How Many x86-64 Instructions Are There Anyway?
x86 is an enormously popular instruction set that is used on most desktop computers and servers (but usually not on mobile devices like phones). Given this wide use, it might seem like an easy question to ask how many x86 instructions there are, but it turns out this is more intricate than it looks.
Background
x86 is the name of a whole family of so-called instruction set architectures (ISA for short). The ISA defines the available instructions of a CPU, but also the registers, the memory architecture, how interrupts are handled, and much more. It is different from the microarchitecture, though, which determines how the ISA is implemented. Different microarchitectures can implement the same ISA, which is what happens with different AMD and Intel microarchitectures implementing essentially the same ISA. Since the introduction of x86 by Intel in 1978, the architecture has evolved extensively, but with almost full backward compatibility. Partly for this reason, the instruction set is full of weird corner-cases and historical artifacts. Here, I will look at the 64-bit variant (sometimes called x86-64) of the ISA and attempt to count the number of instructions. Specifically, the ISA from the Haswell microarchitecture, one of the latest ISA available at the time of writing. Due to the backward compatibility, this instruction set still includes most of the instructions from the very first generation of x86, and anything in between.

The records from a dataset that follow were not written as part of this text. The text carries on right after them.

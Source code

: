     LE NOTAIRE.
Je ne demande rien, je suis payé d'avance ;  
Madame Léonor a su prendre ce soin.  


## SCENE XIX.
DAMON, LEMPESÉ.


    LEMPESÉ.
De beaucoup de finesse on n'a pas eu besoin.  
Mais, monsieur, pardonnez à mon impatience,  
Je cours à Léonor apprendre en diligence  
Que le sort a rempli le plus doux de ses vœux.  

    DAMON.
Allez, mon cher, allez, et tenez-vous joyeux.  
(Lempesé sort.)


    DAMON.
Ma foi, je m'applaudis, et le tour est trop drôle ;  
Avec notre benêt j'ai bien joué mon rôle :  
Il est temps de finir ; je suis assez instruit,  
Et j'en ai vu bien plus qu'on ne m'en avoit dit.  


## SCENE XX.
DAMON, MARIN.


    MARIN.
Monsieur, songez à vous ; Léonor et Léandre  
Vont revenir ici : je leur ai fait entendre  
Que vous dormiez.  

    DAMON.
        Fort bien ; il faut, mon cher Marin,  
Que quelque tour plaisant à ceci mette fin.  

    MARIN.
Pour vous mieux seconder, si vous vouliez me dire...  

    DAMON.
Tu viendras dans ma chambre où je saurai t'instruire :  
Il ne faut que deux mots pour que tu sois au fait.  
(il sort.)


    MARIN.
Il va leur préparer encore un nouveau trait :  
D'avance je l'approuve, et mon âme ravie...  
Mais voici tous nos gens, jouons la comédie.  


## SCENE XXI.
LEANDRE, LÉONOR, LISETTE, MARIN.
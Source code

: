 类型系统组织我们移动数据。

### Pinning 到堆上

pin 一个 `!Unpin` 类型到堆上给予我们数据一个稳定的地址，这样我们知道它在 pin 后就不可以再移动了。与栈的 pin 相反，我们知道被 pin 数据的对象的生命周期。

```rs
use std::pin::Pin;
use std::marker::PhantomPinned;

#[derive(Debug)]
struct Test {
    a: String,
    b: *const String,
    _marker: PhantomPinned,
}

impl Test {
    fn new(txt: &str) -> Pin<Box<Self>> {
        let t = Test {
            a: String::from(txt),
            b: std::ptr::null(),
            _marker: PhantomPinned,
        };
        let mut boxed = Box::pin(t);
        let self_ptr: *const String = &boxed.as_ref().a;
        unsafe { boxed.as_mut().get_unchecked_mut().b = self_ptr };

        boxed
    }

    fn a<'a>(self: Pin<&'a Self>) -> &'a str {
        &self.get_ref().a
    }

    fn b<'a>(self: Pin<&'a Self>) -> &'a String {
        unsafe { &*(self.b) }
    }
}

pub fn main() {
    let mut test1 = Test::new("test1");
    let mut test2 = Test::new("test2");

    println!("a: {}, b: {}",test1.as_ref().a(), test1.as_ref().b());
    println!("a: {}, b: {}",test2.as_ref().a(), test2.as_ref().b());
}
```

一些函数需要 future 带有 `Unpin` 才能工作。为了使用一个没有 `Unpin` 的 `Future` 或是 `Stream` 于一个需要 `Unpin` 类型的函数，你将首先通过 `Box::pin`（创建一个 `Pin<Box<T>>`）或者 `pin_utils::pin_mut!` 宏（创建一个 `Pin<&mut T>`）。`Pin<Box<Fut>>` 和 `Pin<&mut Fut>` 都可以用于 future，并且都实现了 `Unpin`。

Attempts 1 and 2: Mnemonics
Machine instructions (the ones and zeros that tell your computer what to do next) have a portion called the opcode that determines what operation is performed. A mnemonic is a symbolic name for these opcodes. For instance, to add one to the eax
register, one could use the instruction addl $1, %eax
. Here, addl
is the mnemonic, and so we can count the number of unique mnemonics to determine the number of instructions. I've written a small program to do this:
Great, so we are done and there are 1,279 instructions, right? Actually, the story is more complicated. Those familiar with assembly will have realized that the l
in addl
is a suffix that indicates the bit width of the operands. For instance, to add one to a 16-bit register (instead of the 32-bit register eax
), one would use addw $1, %ax
. Both of these instructions are doing addition, maybe we should not count them separately. In fact, had we used Intel syntax for the instructions, then the same operation would be written as add eax, 1
(note the absence of a width suffix, and the inverted ordering of operands). Let's try that:
Attempt 3: Mnemonics and Operand Types
If we look a little closer at mnemonics, we find that the situation is actually not so simple. Let's again look at the two instructions to add a constant to a 16 and 32-bit register, addw $0x1, %ax
and addl $0x1, %eax
, respectively1. It turns out, that on 64-bit machines we consider here, they actually have relatively different semantics. The former just adds one to ax
.
On the other hand, addl $0x1, %eax
also does the addition, but additionally zeros out the upper 32 bits of rax
. Here is an example illustrating this behavior:
Note that the 32-bit addition on the right zeroes out the upper 32 bits of rax
(marked in red), but the 16-bit addition (as well as the 8-bit addition not shown here) don't do that. That doesn't really seem like the same instruction any longer, even if both have the same (Intel) mnemonic. For another example why mnemonics can be misleading consider the instruction to perform a 32-bit signed multiplication: imull
. There is a variant that multiplies two registers, and there is a variant that multiplies two registers and a constant2. Again, even though both of these share the same mnemonic, they hardly seem like the same instruction (one multiplies two numbers, the other three numbers).
Therefore, maybe we should really count all the different combinations of mnemonic as well as the argument types. For instance, addl $1, %eax
would be add_imm32_r32
. This ensures that we correctly identify the examples shown as different instructions, and leaves us with 3,683 instructions:
Attempt 4: Mnemonics and Operand Widths
Now we have a lot of instructions, and some of them seem like they are not really different instructions. For instance, the instruction to add a constant to a 32-bit register and the instruction to add a constant to a 32-bit memory location are counted separately, when the operation they perform could be argued to be identical. Thus, maybe a better way would be to consider the mnemonic in addition to the operand width. Our running example would be add_32_32
, regardless of whether the operand is a register, memory location or constant. This way, we end up with 2,034 instructions:
Attempt 5: Counting everything (added 2018-08-09)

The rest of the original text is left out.